Let $x,y,z$ denote the standard coordinates of $\Bbb R^3$, and let $r,\phi,\theta$ denote the spherical coordinates on $\Bbb R^3-\{0\}$. It is well-known that $dx \wedge dy\wedge dz=r^2 \sin \phi ~dr\wedge d\phi \wedge d\theta$. But, since $\phi=0$ on the positive $z$-axis and $\phi=\pi$ on the negative $z$-axis, this means that $dx\wedge dy\wedge dz$ vanishes on the $z$-axis. However, $dx\wedge dy\wedge dz$ is a top form on $\Bbb R^3$ and it must be a basis of $\bigwedge^* (T_p\Bbb R^3)$ for each point $p\in \Bbb R^3$. What went wrong?

Answer 1

Spherical coordinates don't cover all of $\mathbb{R}^3\setminus\{0\}$. Typcally, one restricts to the ranges $$ r\in(0,\infty),\ \ \ \ \ \theta\in(0,2\pi),\ \ \ \ \ \phi\in(0,\pi) $$ which maps to a domain (which notably does not include the $z$-axis) $$ U=\left\{(x,y,z)\in\mathbb{R}^3:y\neq0\text{ or }x<0\right\} $$ It isn't possible to extend the coordinates further without running into discontinuities. The volume form $\omega=r^2\sin(\phi)dr\wedge d\phi\wedge d\theta$ is only defined on $U$ as written, where it is equal to $dx\wedge dy\wedge dz$. While it's possible to smoothly extend $\omega$ to all of $\mathbb{R}^3$, one cannot assume that the coordiante functions $r,\theta,\phi$ (or their derivatives) can be extended: if you want to describe the behavior outside of the domain $U$, it would be best to change to a new set of coordinates which cover the points of interest.

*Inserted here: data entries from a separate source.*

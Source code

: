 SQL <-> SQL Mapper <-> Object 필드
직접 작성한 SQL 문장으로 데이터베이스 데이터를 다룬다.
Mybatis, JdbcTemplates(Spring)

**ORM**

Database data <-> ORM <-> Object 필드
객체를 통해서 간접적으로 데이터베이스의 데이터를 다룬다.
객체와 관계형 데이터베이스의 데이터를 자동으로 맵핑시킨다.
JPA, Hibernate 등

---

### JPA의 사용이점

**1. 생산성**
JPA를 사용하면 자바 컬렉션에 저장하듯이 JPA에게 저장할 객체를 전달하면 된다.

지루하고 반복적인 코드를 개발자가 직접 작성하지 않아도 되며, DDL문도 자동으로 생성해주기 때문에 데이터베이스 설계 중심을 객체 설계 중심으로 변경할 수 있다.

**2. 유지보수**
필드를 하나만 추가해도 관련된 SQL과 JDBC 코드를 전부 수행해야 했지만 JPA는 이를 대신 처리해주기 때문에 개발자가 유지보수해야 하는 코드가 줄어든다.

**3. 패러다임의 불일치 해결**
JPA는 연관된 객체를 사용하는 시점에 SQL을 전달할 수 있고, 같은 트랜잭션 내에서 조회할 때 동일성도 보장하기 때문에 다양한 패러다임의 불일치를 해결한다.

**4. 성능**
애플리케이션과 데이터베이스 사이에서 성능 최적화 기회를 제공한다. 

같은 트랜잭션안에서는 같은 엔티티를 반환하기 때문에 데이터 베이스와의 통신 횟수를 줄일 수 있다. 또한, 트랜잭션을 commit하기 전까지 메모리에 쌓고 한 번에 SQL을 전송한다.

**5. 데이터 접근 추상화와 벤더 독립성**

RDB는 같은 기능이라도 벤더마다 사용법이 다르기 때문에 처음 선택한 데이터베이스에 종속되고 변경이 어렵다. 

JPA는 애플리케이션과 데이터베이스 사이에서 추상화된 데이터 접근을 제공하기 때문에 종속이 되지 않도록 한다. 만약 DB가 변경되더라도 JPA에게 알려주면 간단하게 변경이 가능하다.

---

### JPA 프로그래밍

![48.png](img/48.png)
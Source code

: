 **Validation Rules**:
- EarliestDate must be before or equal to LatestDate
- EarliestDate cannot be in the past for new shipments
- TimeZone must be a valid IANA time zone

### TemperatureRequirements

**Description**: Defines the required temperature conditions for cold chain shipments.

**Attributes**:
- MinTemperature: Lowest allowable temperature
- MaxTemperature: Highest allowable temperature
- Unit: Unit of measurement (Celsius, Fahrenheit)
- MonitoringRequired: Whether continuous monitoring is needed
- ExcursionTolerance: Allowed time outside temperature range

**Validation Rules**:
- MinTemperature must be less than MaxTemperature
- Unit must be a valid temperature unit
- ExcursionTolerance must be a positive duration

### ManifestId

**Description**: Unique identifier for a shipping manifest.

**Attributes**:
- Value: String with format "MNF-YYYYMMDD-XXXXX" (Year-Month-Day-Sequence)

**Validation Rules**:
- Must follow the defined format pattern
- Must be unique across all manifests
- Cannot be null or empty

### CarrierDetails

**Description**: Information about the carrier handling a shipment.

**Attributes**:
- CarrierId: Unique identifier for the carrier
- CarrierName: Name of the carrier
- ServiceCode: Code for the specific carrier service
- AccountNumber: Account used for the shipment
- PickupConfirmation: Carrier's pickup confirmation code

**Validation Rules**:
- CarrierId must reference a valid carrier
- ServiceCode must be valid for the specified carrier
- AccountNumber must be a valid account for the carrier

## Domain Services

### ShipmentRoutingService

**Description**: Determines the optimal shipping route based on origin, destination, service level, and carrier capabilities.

The behavior around the $z$-axis gives an example of the pitfalls of assuming $r,\theta,\phi$ extend smoothly beyond their domains: even though $\sin(\phi)$ approaches zero, $d\theta$ has a singularity, and it's not obvious in polar coordinates that these two divergences "cancel out" to produce a nonzero limit.